Un centre d’art contemporain reconnu et qui existait avant 2014. Salué surtout par la légion étrangère, à l’honneur, ces derniers temps. Un lieu renommé surtout depuis les expositions fastueuses de Picasso et de Mona Hatoum, sous la mandature précédente.

Théâtre 

+ 65% de fréquentation ? Non. Une augmentation des abonnements pour des représentations multipliées. Des réservations pour les élus et leurs familles…

De nombreuses photo d’artistes dans le bilan… Ben oui, des artistes viennent depuis des décennies dans ce théâtre.  

Quant à la modernisation : on note des éclairages au Centre des Pénitents noirs… Ce sera plus lumineux pour les vernissages sur invitation, de l'entre-soi culturel. Vous avez été invités ?

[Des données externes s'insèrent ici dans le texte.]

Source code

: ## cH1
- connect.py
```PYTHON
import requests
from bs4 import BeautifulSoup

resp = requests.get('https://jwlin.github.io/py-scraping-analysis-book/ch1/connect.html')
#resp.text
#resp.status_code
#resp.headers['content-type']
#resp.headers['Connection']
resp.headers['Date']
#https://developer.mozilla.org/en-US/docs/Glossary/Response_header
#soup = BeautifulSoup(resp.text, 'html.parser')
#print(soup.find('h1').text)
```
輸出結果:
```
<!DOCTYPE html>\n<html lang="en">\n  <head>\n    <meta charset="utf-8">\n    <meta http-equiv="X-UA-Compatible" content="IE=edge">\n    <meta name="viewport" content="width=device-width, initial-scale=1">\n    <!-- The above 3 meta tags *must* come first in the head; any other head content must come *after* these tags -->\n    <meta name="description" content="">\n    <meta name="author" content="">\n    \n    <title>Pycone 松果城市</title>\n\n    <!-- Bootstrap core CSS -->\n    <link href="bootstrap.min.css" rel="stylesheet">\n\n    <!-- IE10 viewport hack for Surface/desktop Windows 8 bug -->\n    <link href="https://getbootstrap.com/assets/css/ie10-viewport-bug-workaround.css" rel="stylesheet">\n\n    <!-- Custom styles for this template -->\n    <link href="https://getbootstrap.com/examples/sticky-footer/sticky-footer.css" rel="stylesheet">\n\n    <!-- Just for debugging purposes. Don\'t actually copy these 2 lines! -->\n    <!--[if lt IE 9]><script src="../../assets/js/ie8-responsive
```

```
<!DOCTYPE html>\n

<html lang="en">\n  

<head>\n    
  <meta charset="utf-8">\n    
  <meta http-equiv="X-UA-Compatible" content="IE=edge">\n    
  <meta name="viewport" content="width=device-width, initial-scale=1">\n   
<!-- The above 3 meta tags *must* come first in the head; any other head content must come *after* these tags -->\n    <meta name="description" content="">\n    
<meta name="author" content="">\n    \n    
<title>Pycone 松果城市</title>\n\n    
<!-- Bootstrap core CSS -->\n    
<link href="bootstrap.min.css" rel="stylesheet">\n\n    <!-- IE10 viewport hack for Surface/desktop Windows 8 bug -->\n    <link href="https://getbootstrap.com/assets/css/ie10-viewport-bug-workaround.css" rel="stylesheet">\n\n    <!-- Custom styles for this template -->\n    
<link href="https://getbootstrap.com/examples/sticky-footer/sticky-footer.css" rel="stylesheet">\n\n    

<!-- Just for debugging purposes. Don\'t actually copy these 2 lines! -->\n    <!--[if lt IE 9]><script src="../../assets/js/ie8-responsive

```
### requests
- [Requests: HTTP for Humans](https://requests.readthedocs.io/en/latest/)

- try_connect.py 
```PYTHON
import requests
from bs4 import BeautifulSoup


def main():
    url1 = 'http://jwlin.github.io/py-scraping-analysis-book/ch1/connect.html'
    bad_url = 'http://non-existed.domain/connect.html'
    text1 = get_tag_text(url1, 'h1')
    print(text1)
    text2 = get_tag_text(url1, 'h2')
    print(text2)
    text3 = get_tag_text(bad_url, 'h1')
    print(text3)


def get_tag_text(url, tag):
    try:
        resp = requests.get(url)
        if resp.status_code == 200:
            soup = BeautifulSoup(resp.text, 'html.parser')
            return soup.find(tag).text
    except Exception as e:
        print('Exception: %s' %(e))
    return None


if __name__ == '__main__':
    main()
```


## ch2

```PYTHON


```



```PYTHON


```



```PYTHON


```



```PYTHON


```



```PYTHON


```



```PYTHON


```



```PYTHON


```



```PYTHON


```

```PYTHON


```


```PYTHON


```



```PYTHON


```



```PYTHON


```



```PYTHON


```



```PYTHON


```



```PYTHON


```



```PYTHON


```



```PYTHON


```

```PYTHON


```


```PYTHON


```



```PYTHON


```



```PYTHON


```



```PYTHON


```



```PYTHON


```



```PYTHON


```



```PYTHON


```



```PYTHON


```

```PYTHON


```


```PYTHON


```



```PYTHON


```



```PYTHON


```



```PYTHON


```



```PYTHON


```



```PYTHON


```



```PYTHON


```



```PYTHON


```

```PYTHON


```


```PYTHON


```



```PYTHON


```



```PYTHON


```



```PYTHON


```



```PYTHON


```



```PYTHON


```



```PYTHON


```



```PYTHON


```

Le Conservatoire qui compte une vingtaine de salles délabrées par le temps et les fausses notes, a vu une pièce mise hors d’eau : les fuites étaient dues aux tuiles cassées par la grêle. L’assurance a payé. Mais les dalles du plafond continuent de tomber. Attention à vous !

Le bilan fait état de nouveaux équipements culturels 

L’EAJ (Espace Art et jeunesse) qui est plus moderne que le Conservatoire ? Avec une salle de concert et une toilette. N’allez pas aux petits coins tous en même temps ! 
Le Petit monde de Pagnol exilé aux ateliers Thérèse Neveu… Et donc fuite de la filière argile …

Le Village des santons remplace-t-il la MJC ? 

Un bus pour la médiathèque, dont la subvention devait être employée sinon perdue… Tant mieux.

L’Accueil de l’Institut International des Musiques du Monde : aucun Aubagnais interrogé ne sait ce que c’est… Pourtant à priori, ça pète !!!

Le patrimoine préservé

On note la mise en lumière de certains bâtiments, le baptême d’une salle à l’hôtel de Ville, le soutien aux patriotes ... et la création d’une artothèque. Oui, les archives municipales prêtent des œuvres léguées à la Ville aux services municipaux qui en font la demande... Encore du pot que les héritiers des artistes n’aient pas offert leurs merveilles au Louvre !

Gazay et son équipe ont réussi le tour de force de faire de la culture sans création ! Il n’invente rien.
Il pompe, s’empare de l’existant en le réduisant et en le rebaptisant…

Mais, il trouve des mécènes. Bravo ! Mais, il faut dire que quand on fait beaucoup d’argent, il faut trouver des moyens pour ne pas payer les impôts plein pot...

La culture, c’est faire penser et vivre les gens ensemble, identifier le contexte pour construire l’avenir…  Le reste, c’est de la consommation qui pollue.